Nonlinear latent variable models

Klaus Kähler Holst

Jun 19, 2020 8 min read

ML-inference in non-linear SEMs is complex. Computational intensive methods based on numerical integration are needed and results are sensitive to distributional assumptions.

In a recent paper: A two-stage estimation procedure for non-linear structural equation models by Klaus Kähler Holst & Esben Budtz-Jørgensen (https://doi.org/10.1093/biostatistics/kxy082), we consider two-stage estimators as a computationally simple alternative to MLE. Here both steps are based on linear models: first we predict the non-linear terms and then these are related to latent outcomes in the second step.

\[ \newcommand{\predphi}{\varphi^*} %%\widehat{\varphi} \newcommand{\influ}{\epsilon} %%\widehat{\varphi} \newcommand{\twostage}{2SSEM\xspace} \]

Introduction: the measurement error problem

Measurement error in covariates is a common source of bias in regression analyses.

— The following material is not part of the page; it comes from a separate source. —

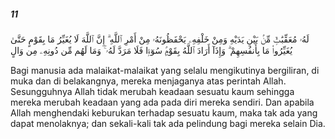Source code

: ##### 11

<span class="ayah">لَهُۥ مُعَقِّبَٰتٌۭ مِّنۢ بَيْنِ يَدَيْهِ وَمِنْ خَلْفِهِۦ يَحْفَظُونَهُۥ مِنْ أَمْرِ ٱللَّهِ ۗ إِنَّ ٱللَّهَ لَا يُغَيِّرُ مَا بِقَوْمٍ حَتَّىٰ يُغَيِّرُوا۟ مَا بِأَنفُسِهِمْ ۗ وَإِذَآ أَرَادَ ٱللَّهُ بِقَوْمٍۢ سُوٓءًۭا فَلَا مَرَدَّ لَهُۥ ۚ وَمَا لَهُم مِّن دُونِهِۦ مِن وَالٍ</span>

<span class="ayah_translation">Bagi manusia ada malaikat-malaikat yang selalu mengikutinya bergiliran, di muka dan di belakangnya, mereka menjaganya atas perintah Allah. Sesungguhnya Allah tidak merubah keadaan sesuatu kaum sehingga mereka merubah keadaan yang ada pada diri mereka sendiri. Dan apabila Allah menghendaki keburukan terhadap sesuatu kaum, maka tak ada yang dapat menolaknya; dan sekali-kali tak ada pelindung bagi mereka selain Dia.</span>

In a simple linear regression setting, let \(Y\) denote the response variable, \(\xi\) the true exposure, for which we only observe replicated proxy measurements \(X_1, \cdots, X_q\), and \(Z\) an additional confounder:

\begin{align*} Y &= \mu + \beta\xi + \gamma Z + \delta \\\
\xi &= \alpha + \kappa Z + \zeta \\\
X_{j} &= \nu_{j} + \xi + \epsilon_{j}, \quad j=1,\ldots, q, \end{align*}

where the measurement error terms \(\delta, \zeta, \epsilon_{j}\) are assumed to be independent of the true exposure \(\xi\). Standard techniques, e.g. linear regression (MLE) on \(X_j\) and \(Z\) fails to provide consistent estimates. To see this observe that

\begin{align*} \widehat{\beta}_{MLE} = \frac{\operatorname{\mathbb{C}ov}(Y,X_{j} \mid Z)}{ \operatorname{\mathbb{V}ar}(X_{j} \mid Z)} = \frac{\beta \operatorname{\mathbb{V}ar}(\xi)} {\operatorname{\mathbb{V}ar}(\xi) + \operatorname{\mathbb{V}ar}(\epsilon_{j})} < \beta \end{align*}

In the following, generalizations of the above problem to general latent variable models including non-linear effects of the exposure variable are considered.

Statistical model

For subjects \(i=1,\ldots,n\), we have latent response variable: \(\eta_i=(\eta_{i1},…,\eta_{ip})^t\) non-linearly related to latent predictor: \(\xi_i=(\xi_{i1},…,\xi_{iq})^t\) after adjustment for covariates \(Z_i=(Z_{i1},…,Z_{ir})\)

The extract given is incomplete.